Find the line with "- Change exemple". Transcribe it and each later line of the data exactly, up to and including the last.

Dataset records
☆ ☆ ☆ ☆ ☆

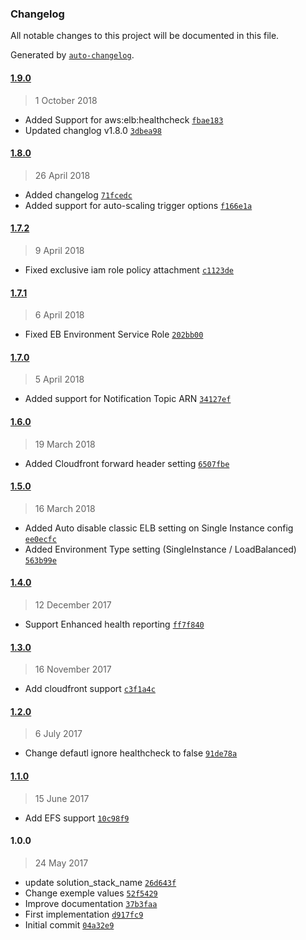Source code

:### Changelog
All notable changes to this project will be documented in this file.

Generated by [`auto-changelog`](https://github.com/CookPete/auto-changelog).

#### [1.9.0](https://github.com/BasileTrujillo/terraform-elastic-beanstalk-php/compare/1.8.0...1.9.0)
> 1 October 2018
- Added Support for aws:elb:healthcheck [`fbae183`](https://github.com/BasileTrujillo/terraform-elastic-beanstalk-php/commit/fbae1835dfa5c4909fa3dac9bdfe6c154075ec6c)
- Updated changlog v1.8.0 [`3dbea98`](https://github.com/BasileTrujillo/terraform-elastic-beanstalk-php/commit/3dbea98156ef3c908d31f462857a13fecbd9a9f5)

#### [1.8.0](https://github.com/BasileTrujillo/terraform-elastic-beanstalk-php/compare/1.7.2...1.8.0)
> 26 April 2018
- Added changelog [`71fcedc`](https://github.com/BasileTrujillo/terraform-elastic-beanstalk-php/commit/71fcedcbe23f90a5e14c64a3387bc36fa8c04a33)
- Added support for auto-scaling trigger options [`f166e1a`](https://github.com/BasileTrujillo/terraform-elastic-beanstalk-php/commit/f166e1a057c43f7920a03ad3c76eb32480d0f9c3)

#### [1.7.2](https://github.com/BasileTrujillo/terraform-elastic-beanstalk-php/compare/1.7.1...1.7.2)
> 9 April 2018
- Fixed exclusive iam role policy attachment [`c1123de`](https://github.com/BasileTrujillo/terraform-elastic-beanstalk-php/commit/c1123defefa7501044230248c39f65833f74e059)

#### [1.7.1](https://github.com/BasileTrujillo/terraform-elastic-beanstalk-php/compare/1.7.0...1.7.1)
> 6 April 2018
- Fixed EB Environment Service Role [`202bb00`](https://github.com/BasileTrujillo/terraform-elastic-beanstalk-php/commit/202bb00aee569396449b109c7d7bf11692ffe2cd)

#### [1.7.0](https://github.com/BasileTrujillo/terraform-elastic-beanstalk-php/compare/1.6.0...1.7.0)
> 5 April 2018
- Added support for Notification Topic ARN [`34127ef`](https://github.com/BasileTrujillo/terraform-elastic-beanstalk-php/commit/34127efa766be53565372af02ea5b1101e58f2c9)

#### [1.6.0](https://github.com/BasileTrujillo/terraform-elastic-beanstalk-php/compare/1.5.0...1.6.0)
> 19 March 2018
- Added Cloudfront forward header setting [`6507fbe`](https://github.com/BasileTrujillo/terraform-elastic-beanstalk-php/commit/6507fbeddbdddc9b577097d46a8e5426600206f9)

#### [1.5.0](https://github.com/BasileTrujillo/terraform-elastic-beanstalk-php/compare/1.4.0...1.5.0)
> 16 March 2018
- Added Auto disable classic ELB setting on Single Instance config [`ee0ecfc`](https://github.com/BasileTrujillo/terraform-elastic-beanstalk-php/commit/ee0ecfca1e8241110a1353722490d77f40c0ec1b)
- Added Environment Type setting (SingleInstance / LoadBalanced) [`563b99e`](https://github.com/BasileTrujillo/terraform-elastic-beanstalk-php/commit/563b99ed5a29250716fe19282336613efd8f2e65)

#### [1.4.0](https://github.com/BasileTrujillo/terraform-elastic-beanstalk-php/compare/1.3.0...1.4.0)
> 12 December 2017
- Support Enhanced health reporting [`ff7f840`](https://github.com/BasileTrujillo/terraform-elastic-beanstalk-php/commit/ff7f8405f5b0e4f42d0e75b869ede6aaca47b7bf)

#### [1.3.0](https://github.com/BasileTrujillo/terraform-elastic-beanstalk-php/compare/1.2.0...1.3.0)
> 16 November 2017
- Add cloudfront support [`c3f1a4c`](https://github.com/BasileTrujillo/terraform-elastic-beanstalk-php/commit/c3f1a4cb3fd59e609c11a6bf9ca7f721c99e038a)

#### [1.2.0](https://github.com/BasileTrujillo/terraform-elastic-beanstalk-php/compare/1.1.0...1.2.0)
> 6 July 2017
- Change defautl ignore healthcheck to false [`91de78a`](https://github.com/BasileTrujillo/terraform-elastic-beanstalk-php/commit/91de78a2f95e386dc5b8bee32932fc781088aeae)

#### [1.1.0](https://github.com/BasileTrujillo/terraform-elastic-beanstalk-php/compare/1.0.0...1.1.0)
> 15 June 2017
- Add EFS support [`10c98f9`](https://github.com/BasileTrujillo/terraform-elastic-beanstalk-php/commit/10c98f9eba6b752db51d5eede56c11a8a1d5b211)

#### 1.0.0
> 24 May 2017
- update solution_stack_name [`26d643f`](https://github.com/BasileTrujillo/terraform-elastic-beanstalk-php/commit/26d643fa7c9f2cd6329a572c3a84517a896fb6bf)
- Change exemple values [`52f5429`](https://github.com/BasileTrujillo/terraform-elastic-beanstalk-php/commit/52f5429f130fa77b973cf7e67ed91dfc986d663a)
- Improve documentation [`37b3faa`](https://github.com/BasileTrujillo/terraform-elastic-beanstalk-php/commit/37b3faa6f2d914f2aacee97b2dca44eefec145b2)
- First implementation [`d917fc9`](https://github.com/BasileTrujillo/terraform-elastic-beanstalk-php/commit/d917fc9d98cf5a9a9de95ebc85c16108f3671c8a)
- Initial commit [`04a32e9`](https://github.com/BasileTrujillo/terraform-elastic-beanstalk-php/commit/04a32e9f9b08e1322639a7d5562c8f4afeb623ab)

☆ ☆ ☆ ☆ ☆

Exercise solution:
- Change exemple values [`52f5429`](https://github.com/BasileTrujillo/terraform-elastic-beanstalk-php/commit/52f5429f130fa77b973cf7e67ed91dfc986d663a)
- Improve documentation [`37b3faa`](https://github.com/BasileTrujillo/terraform-elastic-beanstalk-php/commit/37b3faa6f2d914f2aacee97b2dca44eefec145b2)
- First implementation [`d917fc9`](https://github.com/BasileTrujillo/terraform-elastic-beanstalk-php/commit/d917fc9d98cf5a9a9de95ebc85c16108f3671c8a)
- Initial commit [`04a32e9`](https://github.com/BasileTrujillo/terraform-elastic-beanstalk-php/commit/04a32e9f9b08e1322639a7d5562c8f4afeb623ab)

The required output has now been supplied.